§ PROBLEM DETAILS
Pick every line from the data that holds the word "textit".

§ SUPPLIED ENTRIES
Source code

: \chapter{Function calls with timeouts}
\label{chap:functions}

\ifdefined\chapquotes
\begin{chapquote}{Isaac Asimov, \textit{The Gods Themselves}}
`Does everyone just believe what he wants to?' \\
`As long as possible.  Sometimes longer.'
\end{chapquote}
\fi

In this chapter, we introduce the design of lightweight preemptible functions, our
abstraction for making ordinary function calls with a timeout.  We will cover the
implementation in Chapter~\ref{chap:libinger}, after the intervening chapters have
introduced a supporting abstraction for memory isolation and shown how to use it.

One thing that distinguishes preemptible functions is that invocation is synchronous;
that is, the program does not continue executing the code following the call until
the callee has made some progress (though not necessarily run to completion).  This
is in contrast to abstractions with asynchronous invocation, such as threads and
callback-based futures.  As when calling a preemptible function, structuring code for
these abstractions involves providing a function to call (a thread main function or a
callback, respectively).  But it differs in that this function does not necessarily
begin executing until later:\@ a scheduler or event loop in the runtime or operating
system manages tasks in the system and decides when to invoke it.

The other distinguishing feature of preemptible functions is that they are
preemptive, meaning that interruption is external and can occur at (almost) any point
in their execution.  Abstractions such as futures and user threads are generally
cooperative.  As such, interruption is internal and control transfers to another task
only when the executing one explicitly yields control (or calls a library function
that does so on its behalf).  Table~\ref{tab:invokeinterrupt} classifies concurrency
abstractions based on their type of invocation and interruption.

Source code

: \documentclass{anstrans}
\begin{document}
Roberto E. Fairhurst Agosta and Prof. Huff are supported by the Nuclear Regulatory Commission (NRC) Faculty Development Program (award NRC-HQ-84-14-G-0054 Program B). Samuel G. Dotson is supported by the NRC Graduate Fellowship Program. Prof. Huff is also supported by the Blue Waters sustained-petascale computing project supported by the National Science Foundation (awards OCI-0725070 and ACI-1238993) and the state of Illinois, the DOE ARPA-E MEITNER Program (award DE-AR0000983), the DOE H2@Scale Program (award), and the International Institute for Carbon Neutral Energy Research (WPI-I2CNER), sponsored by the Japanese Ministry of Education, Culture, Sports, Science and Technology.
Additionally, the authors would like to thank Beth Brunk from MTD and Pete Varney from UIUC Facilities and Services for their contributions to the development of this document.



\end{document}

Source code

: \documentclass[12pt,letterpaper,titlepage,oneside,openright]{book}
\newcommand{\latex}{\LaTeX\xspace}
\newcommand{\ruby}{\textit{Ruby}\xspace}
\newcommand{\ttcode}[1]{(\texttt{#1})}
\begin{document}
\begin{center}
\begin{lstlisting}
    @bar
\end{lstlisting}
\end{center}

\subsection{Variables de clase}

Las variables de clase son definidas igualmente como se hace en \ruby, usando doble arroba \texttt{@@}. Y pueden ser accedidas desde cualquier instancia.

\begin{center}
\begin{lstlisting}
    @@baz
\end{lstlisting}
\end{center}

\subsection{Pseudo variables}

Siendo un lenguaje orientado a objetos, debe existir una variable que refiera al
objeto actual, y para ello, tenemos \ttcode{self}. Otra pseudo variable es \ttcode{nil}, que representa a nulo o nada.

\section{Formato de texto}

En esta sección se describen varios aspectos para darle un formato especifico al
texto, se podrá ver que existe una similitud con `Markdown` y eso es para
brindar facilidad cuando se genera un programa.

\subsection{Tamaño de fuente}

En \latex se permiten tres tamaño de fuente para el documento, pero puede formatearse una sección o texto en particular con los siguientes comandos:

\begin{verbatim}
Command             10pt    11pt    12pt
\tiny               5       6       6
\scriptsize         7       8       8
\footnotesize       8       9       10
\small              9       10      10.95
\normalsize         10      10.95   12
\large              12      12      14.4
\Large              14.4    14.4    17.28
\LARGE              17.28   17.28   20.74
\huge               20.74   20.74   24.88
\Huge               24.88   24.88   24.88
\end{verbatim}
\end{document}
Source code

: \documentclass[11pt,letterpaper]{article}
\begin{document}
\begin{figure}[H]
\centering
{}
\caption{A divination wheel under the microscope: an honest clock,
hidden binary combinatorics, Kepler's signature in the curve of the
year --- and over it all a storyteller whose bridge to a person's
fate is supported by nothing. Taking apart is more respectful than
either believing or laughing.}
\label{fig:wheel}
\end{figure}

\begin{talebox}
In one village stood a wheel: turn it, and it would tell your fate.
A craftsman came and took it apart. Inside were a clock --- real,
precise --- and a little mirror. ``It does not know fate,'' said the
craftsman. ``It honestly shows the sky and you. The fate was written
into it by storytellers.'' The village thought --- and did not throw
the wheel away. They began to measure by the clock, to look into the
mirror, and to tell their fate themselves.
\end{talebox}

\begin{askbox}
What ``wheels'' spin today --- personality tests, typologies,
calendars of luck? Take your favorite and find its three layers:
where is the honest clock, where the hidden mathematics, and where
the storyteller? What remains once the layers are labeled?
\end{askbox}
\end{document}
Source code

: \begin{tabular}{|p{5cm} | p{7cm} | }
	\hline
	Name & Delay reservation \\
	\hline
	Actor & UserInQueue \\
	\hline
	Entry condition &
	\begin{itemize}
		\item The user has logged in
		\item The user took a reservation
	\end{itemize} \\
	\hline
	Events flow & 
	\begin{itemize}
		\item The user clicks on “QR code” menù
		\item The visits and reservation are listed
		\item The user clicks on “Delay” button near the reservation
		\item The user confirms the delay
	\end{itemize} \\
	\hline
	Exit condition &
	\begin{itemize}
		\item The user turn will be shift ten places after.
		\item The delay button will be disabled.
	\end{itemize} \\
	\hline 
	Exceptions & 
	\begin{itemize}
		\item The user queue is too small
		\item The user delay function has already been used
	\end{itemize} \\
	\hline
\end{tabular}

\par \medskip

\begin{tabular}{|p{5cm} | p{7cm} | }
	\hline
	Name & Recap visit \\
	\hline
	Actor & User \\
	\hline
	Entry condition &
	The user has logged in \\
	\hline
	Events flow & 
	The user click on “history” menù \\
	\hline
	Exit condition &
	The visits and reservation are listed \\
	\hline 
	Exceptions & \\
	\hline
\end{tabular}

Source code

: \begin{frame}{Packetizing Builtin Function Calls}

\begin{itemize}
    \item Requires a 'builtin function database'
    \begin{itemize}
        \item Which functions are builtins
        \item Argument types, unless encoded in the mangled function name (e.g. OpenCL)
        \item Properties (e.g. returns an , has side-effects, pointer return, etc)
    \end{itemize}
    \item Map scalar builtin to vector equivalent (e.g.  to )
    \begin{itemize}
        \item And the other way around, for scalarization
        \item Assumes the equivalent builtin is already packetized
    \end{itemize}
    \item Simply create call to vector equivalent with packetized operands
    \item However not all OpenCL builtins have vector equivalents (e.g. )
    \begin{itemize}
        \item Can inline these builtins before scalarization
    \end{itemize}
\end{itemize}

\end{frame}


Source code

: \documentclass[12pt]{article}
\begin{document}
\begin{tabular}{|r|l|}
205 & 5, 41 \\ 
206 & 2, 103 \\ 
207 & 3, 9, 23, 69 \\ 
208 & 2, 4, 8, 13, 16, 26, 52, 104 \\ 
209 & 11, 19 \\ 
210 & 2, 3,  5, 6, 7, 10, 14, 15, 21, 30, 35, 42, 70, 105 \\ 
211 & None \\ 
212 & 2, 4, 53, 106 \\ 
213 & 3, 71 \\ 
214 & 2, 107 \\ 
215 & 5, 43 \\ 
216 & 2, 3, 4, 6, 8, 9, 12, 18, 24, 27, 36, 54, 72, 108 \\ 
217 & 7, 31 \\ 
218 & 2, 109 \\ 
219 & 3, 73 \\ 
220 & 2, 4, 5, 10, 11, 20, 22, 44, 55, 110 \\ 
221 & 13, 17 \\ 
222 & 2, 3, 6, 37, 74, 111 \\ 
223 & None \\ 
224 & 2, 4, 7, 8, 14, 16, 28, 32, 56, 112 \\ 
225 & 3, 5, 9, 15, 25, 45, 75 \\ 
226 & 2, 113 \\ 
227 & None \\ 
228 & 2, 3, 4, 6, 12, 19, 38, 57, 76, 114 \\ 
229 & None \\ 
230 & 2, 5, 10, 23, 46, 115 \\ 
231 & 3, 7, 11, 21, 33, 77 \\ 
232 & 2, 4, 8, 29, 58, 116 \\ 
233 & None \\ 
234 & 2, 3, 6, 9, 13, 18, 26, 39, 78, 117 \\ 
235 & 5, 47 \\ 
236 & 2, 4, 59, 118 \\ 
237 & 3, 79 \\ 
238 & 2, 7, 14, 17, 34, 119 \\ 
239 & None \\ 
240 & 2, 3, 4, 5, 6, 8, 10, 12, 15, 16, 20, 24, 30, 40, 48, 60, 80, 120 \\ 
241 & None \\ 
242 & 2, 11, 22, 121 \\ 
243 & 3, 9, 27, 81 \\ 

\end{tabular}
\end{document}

§ EXERCISE SOLUTION
\begin{chapquote}{Isaac Asimov, \textit{The Gods Themselves}}
\newcommand{\ruby}{\textit{Ruby}\xspace}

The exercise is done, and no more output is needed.